• [DATA TO USE]:
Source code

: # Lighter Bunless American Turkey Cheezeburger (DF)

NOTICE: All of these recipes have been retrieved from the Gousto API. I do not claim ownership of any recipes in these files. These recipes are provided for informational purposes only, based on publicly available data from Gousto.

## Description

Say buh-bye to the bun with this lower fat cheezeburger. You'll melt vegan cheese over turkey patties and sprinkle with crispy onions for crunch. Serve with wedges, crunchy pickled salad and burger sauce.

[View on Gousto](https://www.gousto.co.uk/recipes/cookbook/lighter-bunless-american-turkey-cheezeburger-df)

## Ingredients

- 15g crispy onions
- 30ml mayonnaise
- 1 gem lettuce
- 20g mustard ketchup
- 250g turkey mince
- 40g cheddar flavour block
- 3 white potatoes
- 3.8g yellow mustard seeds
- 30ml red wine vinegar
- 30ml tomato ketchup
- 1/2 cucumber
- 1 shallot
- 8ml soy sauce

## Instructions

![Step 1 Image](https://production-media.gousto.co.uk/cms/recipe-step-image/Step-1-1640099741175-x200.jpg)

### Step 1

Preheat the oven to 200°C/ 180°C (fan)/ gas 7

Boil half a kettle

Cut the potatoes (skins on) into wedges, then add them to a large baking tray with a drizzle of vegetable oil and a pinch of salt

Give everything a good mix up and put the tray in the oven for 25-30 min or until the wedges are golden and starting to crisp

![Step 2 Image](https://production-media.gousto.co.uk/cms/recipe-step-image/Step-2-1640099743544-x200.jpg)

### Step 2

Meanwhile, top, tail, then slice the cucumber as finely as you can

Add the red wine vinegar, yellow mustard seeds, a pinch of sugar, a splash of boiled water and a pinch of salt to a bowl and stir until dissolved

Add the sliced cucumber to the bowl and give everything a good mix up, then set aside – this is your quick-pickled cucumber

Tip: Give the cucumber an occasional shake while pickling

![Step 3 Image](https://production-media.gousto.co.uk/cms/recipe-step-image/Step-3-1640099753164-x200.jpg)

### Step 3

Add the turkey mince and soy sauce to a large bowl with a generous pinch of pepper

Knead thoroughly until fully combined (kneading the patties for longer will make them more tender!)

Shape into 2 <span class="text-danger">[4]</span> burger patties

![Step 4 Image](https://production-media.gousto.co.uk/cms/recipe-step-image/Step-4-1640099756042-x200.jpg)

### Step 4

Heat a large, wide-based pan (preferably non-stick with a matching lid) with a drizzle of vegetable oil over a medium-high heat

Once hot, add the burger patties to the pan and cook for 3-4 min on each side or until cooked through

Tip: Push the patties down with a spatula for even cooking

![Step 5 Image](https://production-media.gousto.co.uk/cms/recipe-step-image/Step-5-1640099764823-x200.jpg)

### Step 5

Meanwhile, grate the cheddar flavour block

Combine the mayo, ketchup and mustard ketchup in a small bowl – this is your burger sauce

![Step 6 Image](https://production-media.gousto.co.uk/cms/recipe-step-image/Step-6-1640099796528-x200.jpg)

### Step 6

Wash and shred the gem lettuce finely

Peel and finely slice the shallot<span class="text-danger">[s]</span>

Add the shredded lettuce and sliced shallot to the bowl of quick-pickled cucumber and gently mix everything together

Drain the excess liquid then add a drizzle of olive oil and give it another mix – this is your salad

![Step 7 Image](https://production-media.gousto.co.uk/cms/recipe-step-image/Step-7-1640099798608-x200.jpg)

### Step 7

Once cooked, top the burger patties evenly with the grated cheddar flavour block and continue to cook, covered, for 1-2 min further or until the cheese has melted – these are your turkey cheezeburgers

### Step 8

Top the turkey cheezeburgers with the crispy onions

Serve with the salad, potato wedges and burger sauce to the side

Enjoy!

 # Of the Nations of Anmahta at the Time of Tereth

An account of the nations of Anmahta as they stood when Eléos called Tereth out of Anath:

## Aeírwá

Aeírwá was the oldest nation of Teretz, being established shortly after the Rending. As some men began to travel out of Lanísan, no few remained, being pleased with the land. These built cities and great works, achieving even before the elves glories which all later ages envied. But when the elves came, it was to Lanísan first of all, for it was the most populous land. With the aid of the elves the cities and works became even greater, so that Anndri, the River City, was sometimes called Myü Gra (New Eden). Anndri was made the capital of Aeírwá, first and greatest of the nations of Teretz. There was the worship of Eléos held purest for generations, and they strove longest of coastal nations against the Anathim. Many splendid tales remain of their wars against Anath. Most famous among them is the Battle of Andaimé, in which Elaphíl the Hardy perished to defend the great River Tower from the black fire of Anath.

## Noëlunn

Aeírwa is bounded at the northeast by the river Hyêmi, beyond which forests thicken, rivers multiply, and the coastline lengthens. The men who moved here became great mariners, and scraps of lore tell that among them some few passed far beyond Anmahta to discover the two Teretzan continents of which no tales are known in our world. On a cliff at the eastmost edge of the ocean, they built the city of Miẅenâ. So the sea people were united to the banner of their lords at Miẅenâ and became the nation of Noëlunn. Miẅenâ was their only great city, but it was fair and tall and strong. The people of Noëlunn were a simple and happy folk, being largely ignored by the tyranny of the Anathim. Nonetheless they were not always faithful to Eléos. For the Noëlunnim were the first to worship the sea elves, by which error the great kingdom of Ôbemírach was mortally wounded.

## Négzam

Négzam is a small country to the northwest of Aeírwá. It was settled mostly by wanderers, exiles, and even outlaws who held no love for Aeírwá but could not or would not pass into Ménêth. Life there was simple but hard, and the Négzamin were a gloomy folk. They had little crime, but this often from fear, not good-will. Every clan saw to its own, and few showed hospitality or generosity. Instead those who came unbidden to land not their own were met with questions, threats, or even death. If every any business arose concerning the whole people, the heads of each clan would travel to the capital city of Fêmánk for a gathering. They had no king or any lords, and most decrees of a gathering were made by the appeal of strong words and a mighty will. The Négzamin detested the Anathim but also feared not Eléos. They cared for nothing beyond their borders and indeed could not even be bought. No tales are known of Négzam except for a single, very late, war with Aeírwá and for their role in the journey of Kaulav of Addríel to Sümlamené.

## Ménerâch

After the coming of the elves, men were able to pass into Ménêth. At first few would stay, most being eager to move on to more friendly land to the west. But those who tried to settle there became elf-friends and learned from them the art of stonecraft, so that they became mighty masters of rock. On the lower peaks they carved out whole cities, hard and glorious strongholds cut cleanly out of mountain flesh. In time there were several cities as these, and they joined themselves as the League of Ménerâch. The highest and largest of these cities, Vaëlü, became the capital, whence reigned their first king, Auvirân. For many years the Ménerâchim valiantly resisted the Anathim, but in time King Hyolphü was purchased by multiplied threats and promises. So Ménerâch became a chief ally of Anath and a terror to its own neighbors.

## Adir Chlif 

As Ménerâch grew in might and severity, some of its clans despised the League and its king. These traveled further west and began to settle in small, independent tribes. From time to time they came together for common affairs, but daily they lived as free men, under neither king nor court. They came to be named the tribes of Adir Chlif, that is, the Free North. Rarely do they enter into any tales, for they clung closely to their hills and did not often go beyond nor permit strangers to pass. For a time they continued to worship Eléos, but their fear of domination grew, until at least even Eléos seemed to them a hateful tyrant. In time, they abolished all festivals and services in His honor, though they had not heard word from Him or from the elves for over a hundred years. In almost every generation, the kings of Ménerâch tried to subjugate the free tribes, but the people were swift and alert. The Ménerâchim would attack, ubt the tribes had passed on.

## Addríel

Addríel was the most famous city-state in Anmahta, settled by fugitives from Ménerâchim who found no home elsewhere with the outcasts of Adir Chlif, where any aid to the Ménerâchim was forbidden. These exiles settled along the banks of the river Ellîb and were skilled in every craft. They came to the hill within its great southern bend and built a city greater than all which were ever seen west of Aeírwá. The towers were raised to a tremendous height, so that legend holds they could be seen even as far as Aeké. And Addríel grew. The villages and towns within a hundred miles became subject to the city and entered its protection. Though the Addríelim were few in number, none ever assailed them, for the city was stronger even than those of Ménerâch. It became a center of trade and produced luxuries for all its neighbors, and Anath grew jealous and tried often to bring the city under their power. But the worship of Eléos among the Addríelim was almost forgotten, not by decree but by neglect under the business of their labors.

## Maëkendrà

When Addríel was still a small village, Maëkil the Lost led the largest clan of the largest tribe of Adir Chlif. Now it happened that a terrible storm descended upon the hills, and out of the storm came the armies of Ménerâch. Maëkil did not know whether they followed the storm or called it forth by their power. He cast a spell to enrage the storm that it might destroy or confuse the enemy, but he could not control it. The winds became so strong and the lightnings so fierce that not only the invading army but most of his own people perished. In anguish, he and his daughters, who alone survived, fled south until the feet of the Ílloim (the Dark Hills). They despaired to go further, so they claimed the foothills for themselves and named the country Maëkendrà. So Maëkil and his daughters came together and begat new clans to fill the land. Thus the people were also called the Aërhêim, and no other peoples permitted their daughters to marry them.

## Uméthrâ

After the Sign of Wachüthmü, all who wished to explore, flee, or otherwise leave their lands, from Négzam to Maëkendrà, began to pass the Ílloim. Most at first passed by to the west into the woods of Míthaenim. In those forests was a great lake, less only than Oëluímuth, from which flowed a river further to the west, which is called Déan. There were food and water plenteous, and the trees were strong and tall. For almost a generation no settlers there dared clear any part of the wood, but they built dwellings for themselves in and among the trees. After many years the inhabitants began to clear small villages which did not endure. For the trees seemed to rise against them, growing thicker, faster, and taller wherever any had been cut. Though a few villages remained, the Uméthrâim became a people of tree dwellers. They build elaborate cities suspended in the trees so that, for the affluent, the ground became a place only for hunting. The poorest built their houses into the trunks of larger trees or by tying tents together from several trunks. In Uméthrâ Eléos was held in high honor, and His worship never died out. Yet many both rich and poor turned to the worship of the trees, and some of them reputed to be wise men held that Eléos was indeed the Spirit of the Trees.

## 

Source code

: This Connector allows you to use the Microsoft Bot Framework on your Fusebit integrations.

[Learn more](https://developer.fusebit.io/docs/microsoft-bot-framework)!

• [HOW TO COMPLETE THIS TASK]:
Count the lines of the records that include the word "everything", please, and report the number alone.

• [ANSWER TO THIS EXERCISE]:
3